::: Task input

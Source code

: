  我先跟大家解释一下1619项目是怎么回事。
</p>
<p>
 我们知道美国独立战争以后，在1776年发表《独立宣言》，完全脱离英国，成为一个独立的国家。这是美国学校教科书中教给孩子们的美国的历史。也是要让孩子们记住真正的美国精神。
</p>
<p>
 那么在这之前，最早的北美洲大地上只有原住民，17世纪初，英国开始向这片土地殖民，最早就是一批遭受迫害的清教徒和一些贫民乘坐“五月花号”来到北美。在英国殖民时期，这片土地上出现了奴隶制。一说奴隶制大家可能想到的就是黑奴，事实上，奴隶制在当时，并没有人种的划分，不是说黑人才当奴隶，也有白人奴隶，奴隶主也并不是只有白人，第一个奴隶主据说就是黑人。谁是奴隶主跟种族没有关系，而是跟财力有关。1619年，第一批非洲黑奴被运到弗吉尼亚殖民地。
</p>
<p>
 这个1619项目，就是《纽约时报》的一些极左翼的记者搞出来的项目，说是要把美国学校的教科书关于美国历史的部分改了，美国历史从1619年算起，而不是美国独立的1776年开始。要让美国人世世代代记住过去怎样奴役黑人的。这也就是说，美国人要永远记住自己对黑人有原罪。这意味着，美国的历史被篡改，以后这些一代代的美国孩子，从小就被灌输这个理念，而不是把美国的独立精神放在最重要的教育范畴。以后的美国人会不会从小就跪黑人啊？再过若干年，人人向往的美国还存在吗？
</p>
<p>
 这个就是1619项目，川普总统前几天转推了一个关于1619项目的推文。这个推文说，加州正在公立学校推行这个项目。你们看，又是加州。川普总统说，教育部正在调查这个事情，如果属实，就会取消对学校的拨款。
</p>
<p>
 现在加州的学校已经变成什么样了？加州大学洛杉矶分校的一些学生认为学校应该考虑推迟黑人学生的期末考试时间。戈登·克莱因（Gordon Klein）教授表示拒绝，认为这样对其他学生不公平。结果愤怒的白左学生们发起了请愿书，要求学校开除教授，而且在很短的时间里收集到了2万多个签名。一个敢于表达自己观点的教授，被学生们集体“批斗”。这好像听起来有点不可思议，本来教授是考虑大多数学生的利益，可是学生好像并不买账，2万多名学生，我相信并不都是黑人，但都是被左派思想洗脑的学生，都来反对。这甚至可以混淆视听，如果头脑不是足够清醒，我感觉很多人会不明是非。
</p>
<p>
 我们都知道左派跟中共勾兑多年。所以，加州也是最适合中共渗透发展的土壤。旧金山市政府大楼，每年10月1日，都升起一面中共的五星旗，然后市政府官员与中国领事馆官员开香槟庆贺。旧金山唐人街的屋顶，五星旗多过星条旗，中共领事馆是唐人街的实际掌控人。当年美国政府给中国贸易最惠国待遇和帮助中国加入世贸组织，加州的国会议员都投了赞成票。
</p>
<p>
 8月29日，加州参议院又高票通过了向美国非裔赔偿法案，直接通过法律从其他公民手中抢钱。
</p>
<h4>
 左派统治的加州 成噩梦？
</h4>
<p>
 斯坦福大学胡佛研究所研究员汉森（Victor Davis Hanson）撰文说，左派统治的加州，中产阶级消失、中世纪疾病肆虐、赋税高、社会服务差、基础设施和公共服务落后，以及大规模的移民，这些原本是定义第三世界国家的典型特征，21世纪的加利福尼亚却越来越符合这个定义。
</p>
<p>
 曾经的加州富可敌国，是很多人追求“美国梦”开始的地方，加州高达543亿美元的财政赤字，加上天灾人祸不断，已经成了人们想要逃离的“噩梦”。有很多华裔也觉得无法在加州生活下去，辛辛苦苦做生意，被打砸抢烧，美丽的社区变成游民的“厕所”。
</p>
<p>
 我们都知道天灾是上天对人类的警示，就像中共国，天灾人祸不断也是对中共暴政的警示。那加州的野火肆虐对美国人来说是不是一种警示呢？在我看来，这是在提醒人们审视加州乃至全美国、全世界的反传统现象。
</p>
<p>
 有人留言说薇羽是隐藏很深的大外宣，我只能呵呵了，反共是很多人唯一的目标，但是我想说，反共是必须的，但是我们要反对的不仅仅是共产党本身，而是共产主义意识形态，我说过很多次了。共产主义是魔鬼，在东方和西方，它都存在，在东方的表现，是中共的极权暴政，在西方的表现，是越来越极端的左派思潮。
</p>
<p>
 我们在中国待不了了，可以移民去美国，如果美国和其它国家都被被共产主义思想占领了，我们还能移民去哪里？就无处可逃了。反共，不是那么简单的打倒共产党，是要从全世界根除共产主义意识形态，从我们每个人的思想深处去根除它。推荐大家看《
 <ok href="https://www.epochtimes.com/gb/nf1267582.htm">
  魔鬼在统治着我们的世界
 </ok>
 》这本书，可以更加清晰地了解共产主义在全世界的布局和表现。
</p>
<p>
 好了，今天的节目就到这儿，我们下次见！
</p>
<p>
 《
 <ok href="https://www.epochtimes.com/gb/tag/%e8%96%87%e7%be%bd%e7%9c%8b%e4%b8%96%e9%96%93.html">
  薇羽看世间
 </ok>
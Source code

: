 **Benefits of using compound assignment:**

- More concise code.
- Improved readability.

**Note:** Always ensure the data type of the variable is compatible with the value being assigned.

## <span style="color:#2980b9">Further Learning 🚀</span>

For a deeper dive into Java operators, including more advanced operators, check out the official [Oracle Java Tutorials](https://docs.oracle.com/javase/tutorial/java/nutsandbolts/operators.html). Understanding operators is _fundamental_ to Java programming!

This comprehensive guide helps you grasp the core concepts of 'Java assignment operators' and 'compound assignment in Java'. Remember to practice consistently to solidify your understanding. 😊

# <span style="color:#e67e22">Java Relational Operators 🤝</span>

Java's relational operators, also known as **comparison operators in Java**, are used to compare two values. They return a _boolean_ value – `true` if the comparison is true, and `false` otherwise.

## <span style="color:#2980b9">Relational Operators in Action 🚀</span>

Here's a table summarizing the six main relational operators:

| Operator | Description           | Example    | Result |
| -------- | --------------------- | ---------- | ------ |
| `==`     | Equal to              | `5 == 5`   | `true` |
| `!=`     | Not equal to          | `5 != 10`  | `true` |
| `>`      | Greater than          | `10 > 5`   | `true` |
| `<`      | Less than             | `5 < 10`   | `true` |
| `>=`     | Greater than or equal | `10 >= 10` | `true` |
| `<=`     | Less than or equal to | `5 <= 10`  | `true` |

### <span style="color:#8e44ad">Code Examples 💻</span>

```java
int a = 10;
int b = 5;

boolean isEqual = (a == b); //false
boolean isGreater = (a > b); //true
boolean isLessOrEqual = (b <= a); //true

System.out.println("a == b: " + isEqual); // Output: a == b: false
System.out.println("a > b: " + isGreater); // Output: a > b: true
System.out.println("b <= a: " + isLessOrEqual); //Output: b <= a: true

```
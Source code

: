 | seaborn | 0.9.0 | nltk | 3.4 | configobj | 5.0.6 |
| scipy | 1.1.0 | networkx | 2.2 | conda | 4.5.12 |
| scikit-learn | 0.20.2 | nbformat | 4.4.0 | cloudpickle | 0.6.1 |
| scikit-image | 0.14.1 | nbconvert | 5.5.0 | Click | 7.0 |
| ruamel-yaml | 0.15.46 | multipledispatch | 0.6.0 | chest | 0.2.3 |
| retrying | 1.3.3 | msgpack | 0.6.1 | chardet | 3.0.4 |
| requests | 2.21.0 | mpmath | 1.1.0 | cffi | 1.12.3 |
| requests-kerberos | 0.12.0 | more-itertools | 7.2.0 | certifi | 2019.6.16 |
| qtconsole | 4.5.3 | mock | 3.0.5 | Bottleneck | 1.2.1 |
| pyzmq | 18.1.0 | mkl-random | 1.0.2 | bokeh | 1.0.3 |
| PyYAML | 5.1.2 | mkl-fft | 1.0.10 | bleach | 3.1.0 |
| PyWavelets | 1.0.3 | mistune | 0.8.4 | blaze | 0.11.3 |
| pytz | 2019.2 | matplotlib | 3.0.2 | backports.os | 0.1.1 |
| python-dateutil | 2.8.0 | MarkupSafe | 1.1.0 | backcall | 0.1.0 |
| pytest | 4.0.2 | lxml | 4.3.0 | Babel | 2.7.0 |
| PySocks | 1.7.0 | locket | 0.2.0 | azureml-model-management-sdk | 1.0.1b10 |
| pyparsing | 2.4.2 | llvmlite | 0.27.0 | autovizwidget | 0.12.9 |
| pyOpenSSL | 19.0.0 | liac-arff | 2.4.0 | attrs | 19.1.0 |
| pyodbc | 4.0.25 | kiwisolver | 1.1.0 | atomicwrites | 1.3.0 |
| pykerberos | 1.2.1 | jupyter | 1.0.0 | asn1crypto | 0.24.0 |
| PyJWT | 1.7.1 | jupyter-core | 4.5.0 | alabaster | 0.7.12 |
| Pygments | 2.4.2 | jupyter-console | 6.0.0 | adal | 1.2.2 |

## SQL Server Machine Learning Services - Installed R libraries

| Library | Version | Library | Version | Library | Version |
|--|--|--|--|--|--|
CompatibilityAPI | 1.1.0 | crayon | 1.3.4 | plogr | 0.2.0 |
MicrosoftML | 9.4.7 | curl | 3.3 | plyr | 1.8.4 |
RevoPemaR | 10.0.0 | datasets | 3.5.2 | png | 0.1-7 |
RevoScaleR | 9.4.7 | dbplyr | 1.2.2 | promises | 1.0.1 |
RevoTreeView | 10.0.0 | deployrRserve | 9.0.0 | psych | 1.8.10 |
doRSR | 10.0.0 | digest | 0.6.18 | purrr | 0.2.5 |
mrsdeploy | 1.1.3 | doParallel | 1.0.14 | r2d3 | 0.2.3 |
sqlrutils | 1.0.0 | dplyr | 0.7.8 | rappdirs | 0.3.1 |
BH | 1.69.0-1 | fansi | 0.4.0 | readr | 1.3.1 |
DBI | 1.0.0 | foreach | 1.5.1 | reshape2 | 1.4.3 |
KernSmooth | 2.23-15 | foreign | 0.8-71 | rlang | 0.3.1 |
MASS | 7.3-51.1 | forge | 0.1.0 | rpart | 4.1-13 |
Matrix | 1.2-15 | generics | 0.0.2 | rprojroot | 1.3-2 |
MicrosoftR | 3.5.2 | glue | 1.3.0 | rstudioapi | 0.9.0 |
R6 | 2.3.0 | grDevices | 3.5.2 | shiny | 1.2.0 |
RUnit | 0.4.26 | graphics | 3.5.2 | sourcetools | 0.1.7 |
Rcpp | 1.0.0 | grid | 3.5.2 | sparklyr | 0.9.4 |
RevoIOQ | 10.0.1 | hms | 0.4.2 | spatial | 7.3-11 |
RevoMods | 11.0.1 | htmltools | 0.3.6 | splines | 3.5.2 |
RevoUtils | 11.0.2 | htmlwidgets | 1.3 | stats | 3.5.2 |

::::::

▶ [Description of the task]: With the line holding "RevoScaleR | 9.4.7" as the first and the line holding "Matrix | 1.2-15" as the last, set down that range of the entries above exactly, and nothing else.

▶ [Reply]:
RevoScaleR | 9.4.7 | dbplyr | 1.2.2 | promises | 1.0.1 |
RevoTreeView | 10.0.0 | deployrRserve | 9.0.0 | psych | 1.8.10 |
doRSR | 10.0.0 | digest | 0.6.18 | purrr | 0.2.5 |
mrsdeploy | 1.1.3 | doParallel | 1.0.14 | r2d3 | 0.2.3 |
sqlrutils | 1.0.0 | dplyr | 0.7.8 | rappdirs | 0.3.1 |
BH | 1.69.0-1 | fansi | 0.4.0 | readr | 1.3.1 |
DBI | 1.0.0 | foreach | 1.5.1 | reshape2 | 1.4.3 |
KernSmooth | 2.23-15 | foreign | 0.8-71 | rlang | 0.3.1 |
MASS | 7.3-51.1 | forge | 0.1.0 | rpart | 4.1-13 |
Matrix | 1.2-15 | generics | 0.0.2 | rprojroot | 1.3-2 |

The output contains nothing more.